“Se ne è andato l’ultimo monumento culturale contemporaneo di Napoli” commentano al Caffè Gambrinus. Oltre che in tutta Italia, nella capitale partenopea la scomparsa di Raffaele La Capria alla vigilia dei 100 anni suscita una infinita, accorata, scia di apprezzamenti per il grande spessore umano e culturale del poliedrico scrittore e artista a tutto tondo.
Unanimemente considerato una delle intelligenze più vive della cultura italiana, Dudù, come era affettuosamente chiamato da tutti La Capria, è stato degli ultimi grandi cantori di Napoli come metafora della vita, assieme a Totò, Eduardo, De Crescenzo, Troisi e Pino Daniele.
Dopo gli esordi con il romanzo “Un giorno d’impazienza” (Bompiani, 1952), per La Capria infatti la notorietà era arrivata con “Ferito a morte” (Bompiani, 1961), ritratto di Napoli e di una variegata generazione col quale conquistò il Premio Strega battendo tra gli altri Giovanni Arpino, Fausta Cialente e Natalia Ginzburg. Il primo di una lunga serie di riconoscimenti letterari e artistici per la sua vulcanica e enciclopedica produzione di autore, narratore, sceneggiatore, saggista e giornalista.

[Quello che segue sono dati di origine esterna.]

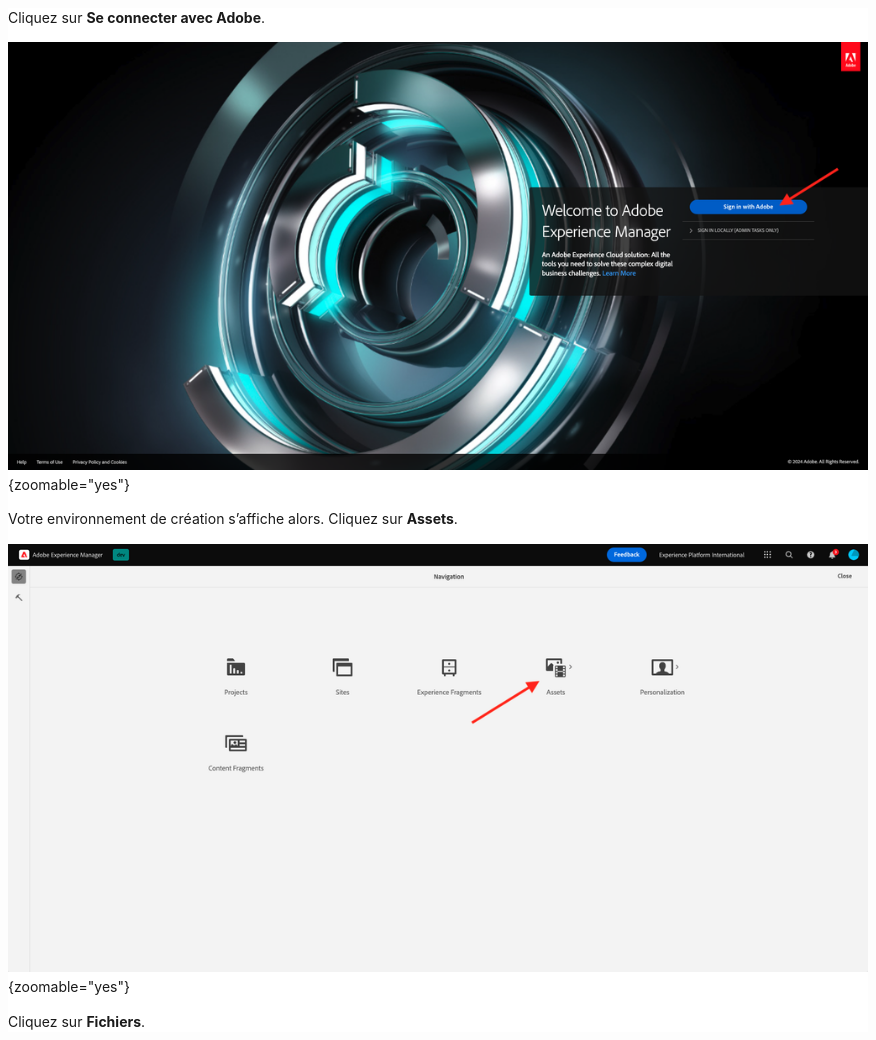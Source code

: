 Cliquez sur **Se connecter avec Adobe**.

![ AEMCS ](./images/aemcssetup19.png){zoomable="yes"}

Votre environnement de création s’affiche alors. Cliquez sur **Assets**.

![ AEMCS ](./images/aemcsassets1.png){zoomable="yes"}

Cliquez sur **Fichiers**.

Sposato con l’attrice Ilaria Occhini, scomparsa nel 2019, per Raffaele La Capria il ruolo della letteratura, come sottolineò in una recente intervista testamento, era essenzialmente quello della leva che smuove e ricerca le verità sotterranee, ed insieme quello della rappresentazione del proprio impegno per ricordare ed essere ricordati, della riflessione sul rapporto con l’esistenza, col passato e con la latente incombenza della morte.
Una continua ricerca esistenziale, esplorativa e descrittiva quella di La Capria, affidata ora alla rilettura della sua vastissima e colta bibliografia.